↓
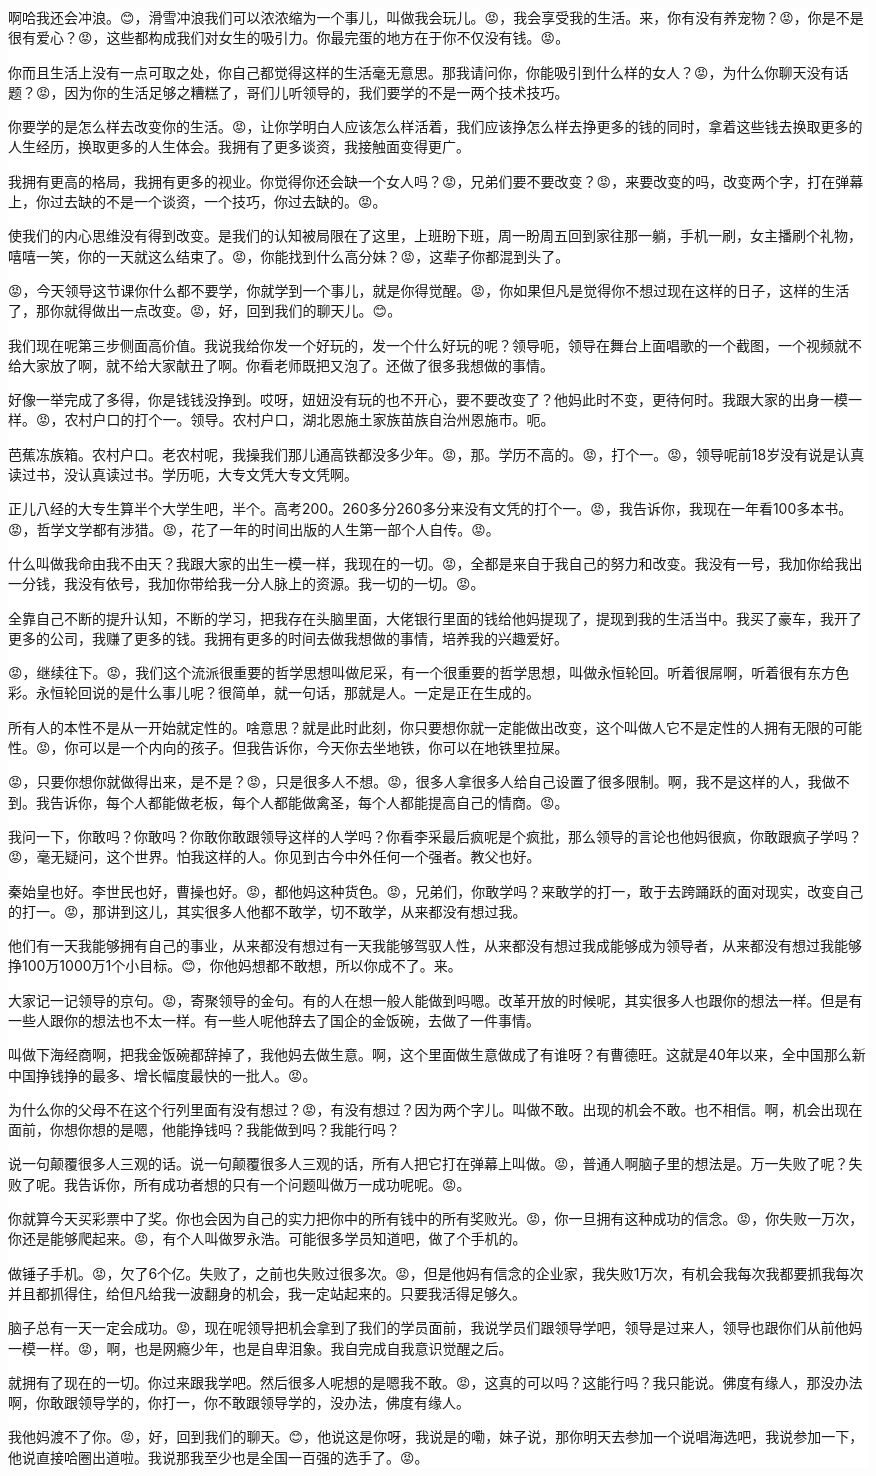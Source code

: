啊哈我还会冲浪。😊，滑雪冲浪我们可以浓浓缩为一个事儿，叫做我会玩儿。😡，我会享受我的生活。来，你有没有养宠物？😡，你是不是很有爱心？😡，这些都构成我们对女生的吸引力。你最完蛋的地方在于你不仅没有钱。😡。

你而且生活上没有一点可取之处，你自己都觉得这样的生活毫无意思。那我请问你，你能吸引到什么样的女人？😡，为什么你聊天没有话题？😡，因为你的生活足够之糟糕了，哥们儿听领导的，我们要学的不是一两个技术技巧。

你要学的是怎么样去改变你的生活。😡，让你学明白人应该怎么样活着，我们应该挣怎么样去挣更多的钱的同时，拿着这些钱去换取更多的人生经历，换取更多的人生体会。我拥有了更多谈资，我接触面变得更广。

我拥有更高的格局，我拥有更多的视业。你觉得你还会缺一个女人吗？😡，兄弟们要不要改变？😡，来要改变的吗，改变两个字，打在弹幕上，你过去缺的不是一个谈资，一个技巧，你过去缺的。😡。

使我们的内心思维没有得到改变。是我们的认知被局限在了这里，上班盼下班，周一盼周五回到家往那一躺，手机一刷，女主播刷个礼物，嘻嘻一笑，你的一天就这么结束了。😡，你能找到什么高分妹？😡，这辈子你都混到头了。

😡，今天领导这节课你什么都不要学，你就学到一个事儿，就是你得觉醒。😡，你如果但凡是觉得你不想过现在这样的日子，这样的生活了，那你就得做出一点改变。😡，好，回到我们的聊天儿。😊。

我们现在呢第三步侧面高价值。我说我给你发一个好玩的，发一个什么好玩的呢？领导呃，领导在舞台上面唱歌的一个截图，一个视频就不给大家放了啊，就不给大家献丑了啊。你看老师既把又泡了。还做了很多我想做的事情。

好像一举完成了多得，你是钱钱没挣到。哎呀，妞妞没有玩的也不开心，要不要改变了？他妈此时不变，更待何时。我跟大家的出身一模一样。😡，农村户口的打个一。领导。农村户口，湖北恩施土家族苗族自治州恩施市。呃。

芭蕉冻族箱。农村户口。老农村呢，我操我们那儿通高铁都没多少年。😡，那。学历不高的。😡，打个一。😡，领导呢前18岁没有说是认真读过书，没认真读过书。学历呃，大专文凭大专文凭啊。

正儿八经的大专生算半个大学生吧，半个。高考200。260多分260多分来没有文凭的打个一。😡，我告诉你，我现在一年看100多本书。😡，哲学文学都有涉猎。😡，花了一年的时间出版的人生第一部个人自传。😡。

什么叫做我命由我不由天？我跟大家的出生一模一样，我现在的一切。😡，全都是来自于我自己的努力和改变。我没有一号，我加你给我出一分钱，我没有依号，我加你带给我一分人脉上的资源。我一切的一切。😡。

全靠自己不断的提升认知，不断的学习，把我存在头脑里面，大佬银行里面的钱给他妈提现了，提现到我的生活当中。我买了豪车，我开了更多的公司，我赚了更多的钱。我拥有更多的时间去做我想做的事情，培养我的兴趣爱好。

😡，继续往下。😡，我们这个流派很重要的哲学思想叫做尼采，有一个很重要的哲学思想，叫做永恒轮回。听着很屌啊，听着很有东方色彩。永恒轮回说的是什么事儿呢？很简单，就一句话，那就是人。一定是正在生成的。

所有人的本性不是从一开始就定性的。啥意思？就是此时此刻，你只要想你就一定能做出改变，这个叫做人它不是定性的人拥有无限的可能性。😡，你可以是一个内向的孩子。但我告诉你，今天你去坐地铁，你可以在地铁里拉屎。

😡，只要你想你就做得出来，是不是？😡，只是很多人不想。😡，很多人拿很多人给自己设置了很多限制。啊，我不是这样的人，我做不到。我告诉你，每个人都能做老板，每个人都能做禽圣，每个人都能提高自己的情商。😡。

我问一下，你敢吗？你敢吗？你敢你敢跟领导这样的人学吗？你看李采最后疯呢是个疯批，那么领导的言论也他妈很疯，你敢跟疯子学吗？😡，毫无疑问，这个世界。怕我这样的人。你见到古今中外任何一个强者。教父也好。

秦始皇也好。李世民也好，曹操也好。😡，都他妈这种货色。😡，兄弟们，你敢学吗？来敢学的打一，敢于去跨踊跃的面对现实，改变自己的打一。😡，那讲到这儿，其实很多人他都不敢学，切不敢学，从来都没有想过我。

他们有一天我能够拥有自己的事业，从来都没有想过有一天我能够驾驭人性，从来都没有想过我成能够成为领导者，从来都没有想过我能够挣100万1000万1个小目标。😊，你他妈想都不敢想，所以你成不了。来。

大家记一记领导的京句。😡，寄聚领导的金句。有的人在想一般人能做到吗嗯。改革开放的时候呢，其实很多人也跟你的想法一样。但是有一些人跟你的想法也不太一样。有一些人呢他辞去了国企的金饭碗，去做了一件事情。

叫做下海经商啊，把我金饭碗都辞掉了，我他妈去做生意。啊，这个里面做生意做成了有谁呀？有曹德旺。这就是40年以来，全中国那么新中国挣钱挣的最多、增长幅度最快的一批人。😡。

为什么你的父母不在这个行列里面有没有想过？😡，有没有想过？因为两个字儿。叫做不敢。出现的机会不敢。也不相信。啊，机会出现在面前，你想你想的是嗯，他能挣钱吗？我能做到吗？我能行吗？

说一句颠覆很多人三观的话。说一句颠覆很多人三观的话，所有人把它打在弹幕上叫做。😡，普通人啊脑子里的想法是。万一失败了呢？失败了呢。我告诉你，所有成功者想的只有一个问题叫做万一成功呢呢。😡。

你就算今天买彩票中了奖。你也会因为自己的实力把你中的所有钱中的所有奖败光。😡，你一旦拥有这种成功的信念。😡，你失败一万次，你还是能够爬起来。😡，有个人叫做罗永浩。可能很多学员知道吧，做了个手机的。

做锤子手机。😡，欠了6个亿。失败了，之前也失败过很多次。😡，但是他妈有信念的企业家，我失败1万次，有机会我每次我都要抓我每次并且都抓得住，给但凡给我一波翻身的机会，我一定站起来的。只要我活得足够久。

脑子总有一天一定会成功。😡，现在呢领导把机会拿到了我们的学员面前，我说学员们跟领导学吧，领导是过来人，领导也跟你们从前他妈一模一样。😡，啊，也是网瘾少年，也是自卑泪象。我自完成自我意识觉醒之后。

就拥有了现在的一切。你过来跟我学吧。然后很多人呢想的是嗯我不敢。😡，这真的可以吗？这能行吗？我只能说。佛度有缘人，那没办法啊，你敢跟领导学的，你打一，你不敢跟领导学的，没办法，佛度有缘人。

我他妈渡不了你。😡，好，回到我们的聊天。😊，他说这是你呀，我说是的嘞，妹子说，那你明天去参加一个说唱海选吧，我说参加一下，他说直接哈圈出道啦。我说那我至少也是全国一百强的选手了。😡。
↑
◆ Goal of the exercise ◆
Looking at the records above, return exactly the lines from the line with "全靠自己不断的提升认知，不断" to the line with "大家记一记领导的京句。😡，寄", both ends included.

◆ Result below ◆
全靠自己不断的提升认知，不断的学习，把我存在头脑里面，大佬银行里面的钱给他妈提现了，提现到我的生活当中。我买了豪车，我开了更多的公司，我赚了更多的钱。我拥有更多的时间去做我想做的事情，培养我的兴趣爱好。

😡，继续往下。😡，我们这个流派很重要的哲学思想叫做尼采，有一个很重要的哲学思想，叫做永恒轮回。听着很屌啊，听着很有东方色彩。永恒轮回说的是什么事儿呢？很简单，就一句话，那就是人。一定是正在生成的。

所有人的本性不是从一开始就定性的。啥意思？就是此时此刻，你只要想你就一定能做出改变，这个叫做人它不是定性的人拥有无限的可能性。😡，你可以是一个内向的孩子。但我告诉你，今天你去坐地铁，你可以在地铁里拉屎。

😡，只要你想你就做得出来，是不是？😡，只是很多人不想。😡，很多人拿很多人给自己设置了很多限制。啊，我不是这样的人，我做不到。我告诉你，每个人都能做老板，每个人都能做禽圣，每个人都能提高自己的情商。😡。

我问一下，你敢吗？你敢吗？你敢你敢跟领导这样的人学吗？你看李采最后疯呢是个疯批，那么领导的言论也他妈很疯，你敢跟疯子学吗？😡，毫无疑问，这个世界。怕我这样的人。你见到古今中外任何一个强者。教父也好。

秦始皇也好。李世民也好，曹操也好。😡，都他妈这种货色。😡，兄弟们，你敢学吗？来敢学的打一，敢于去跨踊跃的面对现实，改变自己的打一。😡，那讲到这儿，其实很多人他都不敢学，切不敢学，从来都没有想过我。

他们有一天我能够拥有自己的事业，从来都没有想过有一天我能够驾驭人性，从来都没有想过我成能够成为领导者，从来都没有想过我能够挣100万1000万1个小目标。😊，你他妈想都不敢想，所以你成不了。来。

大家记一记领导的京句。😡，寄聚领导的金句。有的人在想一般人能做到吗嗯。改革开放的时候呢，其实很多人也跟你的想法一样。但是有一些人跟你的想法也不太一样。有一些人呢他辞去了国企的金饭碗，去做了一件事情。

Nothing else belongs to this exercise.